This work addresses the limitations of existing neural network pruning methods, which often rely on greedy strategies that neglect filter interactions or employ oversimplified QUBO formulations—such as those based solely on L1-norm regularization—that compromise performance. To overcome these issues, the authors propose a hybrid QUBO pruning framework that integrates gradient-aware importance estimation with global combinatorial optimization, enforcing strict adherence to target sparsity through dynamic capacity-driven search. The approach innovatively incorporates first-order Taylor expansions and second-order Fisher information into the QUBO linear terms, while constructing quadratic terms from data-driven activation similarities. Furthermore, a Tensor-Train (TT) refinement stage is introduced to directly optimize actual performance metrics. Evaluated on the SIDD image denoising task, the method significantly outperforms greedy Taylor-based pruning and L1-QUBO baselines, with TT refinement consistently enhancing performance when applied at appropriate combinatorial scales.
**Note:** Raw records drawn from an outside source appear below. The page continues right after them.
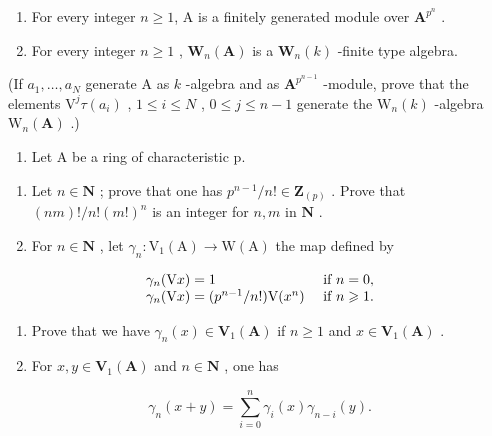\begin{enumerate}
\def\labelenumi{\alph{enumi})}
\item
  For every integer \(n \geqslant 1\), A is a finitely generated module over \(\mathbf{A}^{p^n}\) .
\item
  For every integer \(n \geqslant 1\) , \(\mathbf{W}_n(\mathbf{A})\) is a \(\mathbf{W}_n(k)\) -finite type algebra.
\end{enumerate}

(If \(a_{1},\ldots,a_{N}\) generate A as \(k\) -algebra and as \(\mathbf{A}^{p^{n-1}}\) -module, prove that the elements \(\mathrm{V}^j\tau(a_i)\) , \(1\leqslant i\leqslant N\) , \(0\leqslant j\leqslant n-1\) generate the \(\mathrm{W}_{n}(k)\) -algebra \(\mathrm{W}_{n}(\mathbf{A})\) .)

\begin{enumerate}
\def\labelenumi{\arabic{enumi})}
\setcounter{enumi}{10}
\tightlist
\item
  Let A be a ring of characteristic p.
\end{enumerate}

\begin{enumerate}
\def\labelenumi{\alph{enumi})}
\item
  Let \(n \in \mathbf{N}\) ; prove that one has \(p^{n-1}/n! \in \mathbf{Z}_{(p)}\) . Prove that \((nm)!/n!(m!)^n\) is an integer for \(n, m\) in \(\mathbf{N}\) .
\item
  For \(n \in \mathbf{N}\) , let \(\gamma_{n}: \mathrm{V}_{1}(\mathrm{A}) \to \mathrm{W}(\mathrm{A})\) the map defined by
\end{enumerate}

\[
\begin{array}{l l} \gamma_ {n} (\mathrm{V} x) = 1 & \text { if } n = 0, \\ \gamma_ {n} (\mathrm{V} x) = (p ^ {n - 1} / n!) \mathrm{V} (x ^ {n}) & \text { if } n \geqslant 1. \end{array}
\]

\begin{enumerate}
\def\labelenumi{(\roman{enumi})}
\item
  Prove that we have \(\gamma_{n}(x)\in\mathbf{V}_{1}(\mathbf{A})\) if \(n\geqslant 1\) and \(x\in\mathbf{V}_{1}(\mathbf{A})\) .
\item
  For \(x, y \in \mathbf{V}_1(\mathbf{A})\) and \(n \in \mathbf{N}\) , one has
\end{enumerate}

\[
\gamma_ {n} (x + y) = \sum_ {i = 0} ^ {n} \gamma_ {i} (x) \gamma_ {n - i} (y).
\]

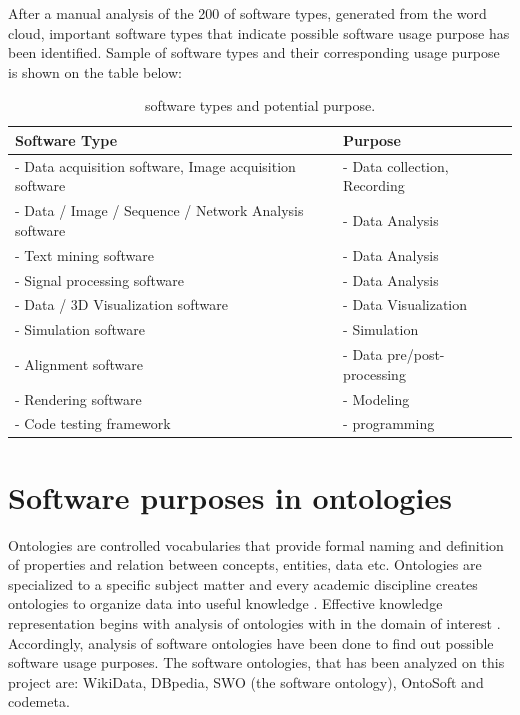 After a manual analysis of the 200 of software types, generated from the word cloud, important software types that indicate possible software usage purpose has been identified. Sample of software types and their corresponding usage purpose is shown on the table below:

\begin{table}[h!]
	\begin{center}
		\caption{software types and potential purpose.}
		\label{tab:table1}
		\begin{tabular}{|l|l|} %
			\hline
			\textbf{Software Type} & \textbf{Purpose} \\
			\hline
			- Data acquisition software, Image acquisition software  & - Data collection, Recording  \\
			\hline
			- Data / Image  / Sequence  / Network  Analysis software  & - Data Analysis  \\
			\hline
			- Text mining software  & - Data Analysis  \\
			\hline
			- Signal processing software  & - Data Analysis  \\
			\hline
			- Data / 3D Visualization software & - Data Visualization  \\
			\hline
			- Simulation software  & - Simulation  \\
			\hline
			- Alignment software  & - Data pre/post-processing \\
			\hline
			- Rendering software  & - Modeling  \\
			\hline
			-	Code testing framework   & - programming  \\
			\hline
		\end{tabular}
	\end{center}
\end{table}
\section{Software purposes in ontologies   }

Ontologies are controlled vocabularies that provide formal naming and definition of properties and relation between concepts, entities, data etc.  Ontologies  are specialized  to a specific subject matter and every academic discipline creates ontologies to organize data into useful knowledge \citep{enwiki:1060388948}. 
Effective knowledge representation begins with analysis of ontologies with in the domain of interest \citep{chandrasekaran1999ontologies}. Accordingly, analysis of software ontologies have been done to find out possible software usage purposes. The software ontologies, that has been analyzed on this project are: WikiData, DBpedia, SWO (the software ontology), OntoSoft and codemeta.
Neural network pruning can be formulated as a combinatorial optimization problem, yet most existing approaches rely on greedy heuristics that ignore complex interactions between filters. Formal optimization methods such as Quadratic Unconstrained Binary Optimization (QUBO) provide a principled alternative but have so far underperformed due to oversimplified objective formulations based on metrics like the L1-norm. In this work, we propose a unified Hybrid QUBO framework that bridges heuristic importance estimation with global combinatorial optimization. Our formulation integrates gradient-aware sensitivity metrics - specifically first-order Taylor and second-order Fisher information - into the linear term, while utilizing data-driven activation similarity in the quadratic term. This allows the QUBO objective to jointly capture individual filter relevance and inter-filter functional redundancy. We further introduce a dynamic capacity-driven search to strictly enforce target sparsity without distorting the optimization landscape. Finally, we employ a two-stage pipeline featuring a Tensor-Train (TT) Refinement stage - a gradient-free optimizer that fine-tunes the QUBO-derived solution directly against the true evaluation metric. Experiments on the SIDD image denoising dataset demonstrate that the proposed Hybrid QUBO significantly outperforms both greedy Taylor pruning and traditional L1-based QUBO, with TT Refinement providing further consistent gains at appropriate combinatorial scales. This highlights the potential of hybrid combinatorial formulations for robust, scalable, and interpretable neural network compression.